Top of Data for processing
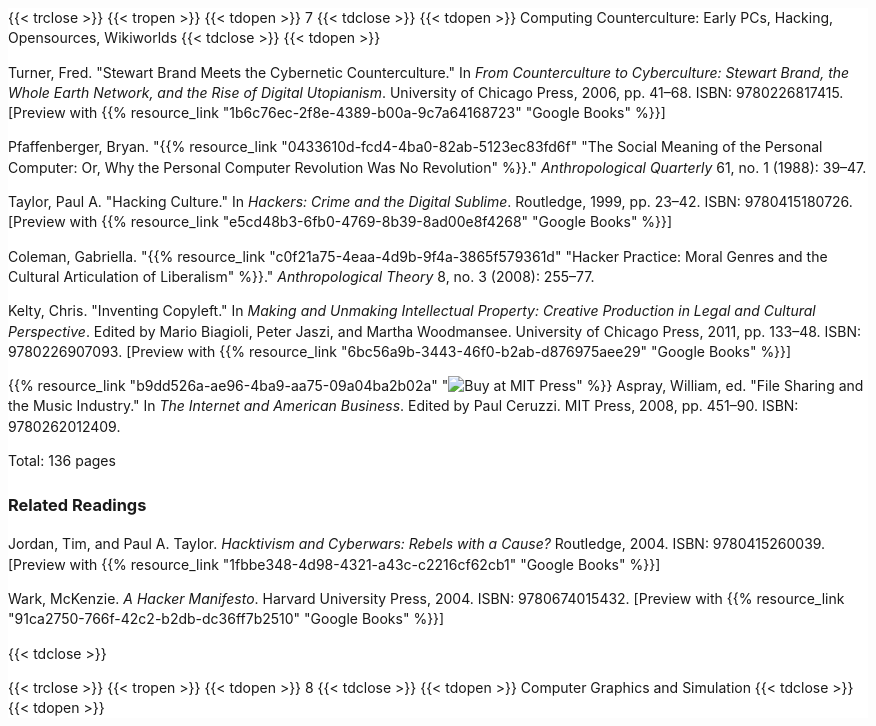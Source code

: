 {{< trclose >}}
{{< tropen >}}
{{< tdopen >}}
7
{{< tdclose >}}
{{< tdopen >}}
Computing Counterculture: Early PCs, Hacking, Opensources, Wikiworlds
{{< tdclose >}}
{{< tdopen >}}


Turner, Fred. "Stewart Brand Meets the Cybernetic Counterculture." In _From Counterculture to Cyberculture: Stewart Brand, the Whole Earth Network, and the Rise of Digital Utopianism_. University of Chicago Press, 2006, pp. 41–68. ISBN: 9780226817415. \[Preview with {{% resource_link "1b6c76ec-2f8e-4389-b00a-9c7a64168723" "Google Books" %}}\]

Pfaffenberger, Bryan. "{{% resource_link "0433610d-fcd4-4ba0-82ab-5123ec83fd6f" "The Social Meaning of the Personal Computer: Or, Why the Personal Computer Revolution Was No Revolution" %}}." _Anthropological Quarterly_ 61, no. 1 (1988): 39–47.

Taylor, Paul A. "Hacking Culture." In _Hackers: Crime and the Digital Sublime_. Routledge, 1999, pp. 23–42. ISBN: 9780415180726. \[Preview with {{% resource_link "e5cd48b3-6fb0-4769-8b39-8ad00e8f4268" "Google Books" %}}\]

Coleman, Gabriella. "{{% resource_link "c0f21a75-4eaa-4d9b-9f4a-3865f579361d" "Hacker Practice: Moral Genres and the Cultural Articulation of Liberalism" %}}." _Anthropological Theory_ 8, no. 3 (2008): 255–77.

Kelty, Chris. "Inventing Copyleft." In _Making and Unmaking Intellectual Property: Creative Production in Legal and Cultural Perspective_. Edited by Mario Biagioli, Peter Jaszi, and Martha Woodmansee. University of Chicago Press, 2011, pp. 133–48. ISBN: 9780226907093. \[Preview with {{% resource_link "6bc56a9b-3443-46f0-b2ab-d876975aee29" "Google Books" %}}\]

{{% resource_link "b9dd526a-ae96-4ba9-aa75-09a04ba2b02a" "![Buy at MIT Press](/images/mp_logo.gif)" %}} Aspray, William, ed. "File Sharing and the Music Industry." In _The Internet and American Business_. Edited by Paul Ceruzzi. MIT Press, 2008, pp. 451–90. ISBN: 9780262012409.

Total: 136 pages

### Related Readings

Jordan, Tim, and Paul A. Taylor. _Hacktivism and Cyberwars: Rebels with a Cause?_ Routledge, 2004. ISBN: 9780415260039. \[Preview with {{% resource_link "1fbbe348-4d98-4321-a43c-c2216cf62cb1" "Google Books" %}}\]

Wark, McKenzie. _A Hacker Manifesto_. Harvard University Press, 2004. ISBN: 9780674015432. \[Preview with {{% resource_link "91ca2750-766f-42c2-b2db-dc36ff7b2510" "Google Books" %}}\]


{{< tdclose >}}

{{< trclose >}}
{{< tropen >}}
{{< tdopen >}}
8
{{< tdclose >}}
{{< tdopen >}}
Computer Graphics and Simulation
{{< tdclose >}}
{{< tdopen >}}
Bottom of Data for processing
** Exercise prompt **
The word to find is "Paul". Copy every line of the data that holds it.

** Solution to this task **
Taylor, Paul A. "Hacking Culture." In _Hackers: Crime and the Digital Sublime_. Routledge, 1999, pp. 23–42. ISBN: 9780415180726. \[Preview with {{% resource_link "e5cd48b3-6fb0-4769-8b39-8ad00e8f4268" "Google Books" %}}\]
{{% resource_link "b9dd526a-ae96-4ba9-aa75-09a04ba2b02a" "![Buy at MIT Press](/images/mp_logo.gif)" %}} Aspray, William, ed. "File Sharing and the Music Industry." In _The Internet and American Business_. Edited by Paul Ceruzzi. MIT Press, 2008, pp. 451–90. ISBN: 9780262012409.
Jordan, Tim, and Paul A. Taylor. _Hacktivism and Cyberwars: Rebels with a Cause?_ Routledge, 2004. ISBN: 9780415260039. \[Preview with {{% resource_link "1fbbe348-4d98-4321-a43c-c2216cf62cb1" "Google Books" %}}\]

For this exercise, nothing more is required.